▶ Prompt
Show the lines below where "COND" occurs.

BEGIN Records to process

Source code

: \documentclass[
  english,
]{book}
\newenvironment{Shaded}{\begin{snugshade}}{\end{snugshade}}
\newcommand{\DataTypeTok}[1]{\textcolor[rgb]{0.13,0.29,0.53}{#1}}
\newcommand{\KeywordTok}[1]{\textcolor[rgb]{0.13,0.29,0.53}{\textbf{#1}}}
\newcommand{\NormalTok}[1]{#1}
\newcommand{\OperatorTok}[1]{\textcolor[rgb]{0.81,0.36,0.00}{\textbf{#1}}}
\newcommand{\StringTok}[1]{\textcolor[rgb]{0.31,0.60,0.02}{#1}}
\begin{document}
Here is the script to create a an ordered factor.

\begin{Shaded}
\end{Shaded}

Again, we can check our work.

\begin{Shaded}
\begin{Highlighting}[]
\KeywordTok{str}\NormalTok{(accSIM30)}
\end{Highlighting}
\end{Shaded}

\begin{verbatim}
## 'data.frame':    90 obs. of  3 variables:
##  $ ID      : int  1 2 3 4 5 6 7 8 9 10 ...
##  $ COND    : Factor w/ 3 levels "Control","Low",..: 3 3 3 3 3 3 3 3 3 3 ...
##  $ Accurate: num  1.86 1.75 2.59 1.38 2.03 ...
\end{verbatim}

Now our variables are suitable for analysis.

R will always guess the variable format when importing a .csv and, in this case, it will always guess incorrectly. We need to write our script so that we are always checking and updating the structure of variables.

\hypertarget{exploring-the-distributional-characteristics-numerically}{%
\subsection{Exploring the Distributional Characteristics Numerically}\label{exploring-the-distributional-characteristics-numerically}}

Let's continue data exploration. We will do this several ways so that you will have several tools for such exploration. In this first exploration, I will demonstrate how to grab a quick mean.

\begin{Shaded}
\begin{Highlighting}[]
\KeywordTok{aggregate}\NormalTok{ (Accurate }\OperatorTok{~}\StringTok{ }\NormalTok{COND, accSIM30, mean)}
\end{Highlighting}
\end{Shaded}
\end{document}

END Records to process
BEGIN Records to process

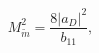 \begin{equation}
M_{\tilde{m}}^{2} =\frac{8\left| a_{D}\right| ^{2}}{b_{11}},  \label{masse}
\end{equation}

END Records to process
BEGIN Records to process

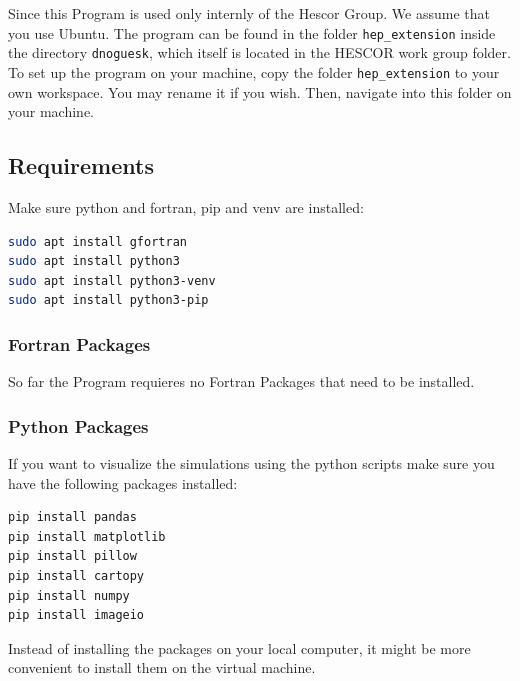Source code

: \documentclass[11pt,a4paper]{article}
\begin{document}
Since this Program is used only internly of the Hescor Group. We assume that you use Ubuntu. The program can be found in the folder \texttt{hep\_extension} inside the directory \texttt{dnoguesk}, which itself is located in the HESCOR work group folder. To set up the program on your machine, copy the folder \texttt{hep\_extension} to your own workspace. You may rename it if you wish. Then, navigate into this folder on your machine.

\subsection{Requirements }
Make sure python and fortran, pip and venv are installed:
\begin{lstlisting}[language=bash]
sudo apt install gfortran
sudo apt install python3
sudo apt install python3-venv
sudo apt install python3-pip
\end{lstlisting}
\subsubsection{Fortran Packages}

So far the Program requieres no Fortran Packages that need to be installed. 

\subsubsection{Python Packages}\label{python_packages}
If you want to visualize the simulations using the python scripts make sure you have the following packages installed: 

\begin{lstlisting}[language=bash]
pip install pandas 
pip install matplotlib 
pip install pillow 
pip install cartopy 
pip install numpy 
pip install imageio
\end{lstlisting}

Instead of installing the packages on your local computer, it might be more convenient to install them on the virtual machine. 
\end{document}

END Records to process

▶ Response to this exercise
##  $ COND    : Factor w/ 3 levels "Control","Low",..: 3 3 3 3 3 3 3 3 3 3 ...
\KeywordTok{aggregate}\NormalTok{ (Accurate }\OperatorTok{~}\StringTok{ }\NormalTok{COND, accSIM30, mean)}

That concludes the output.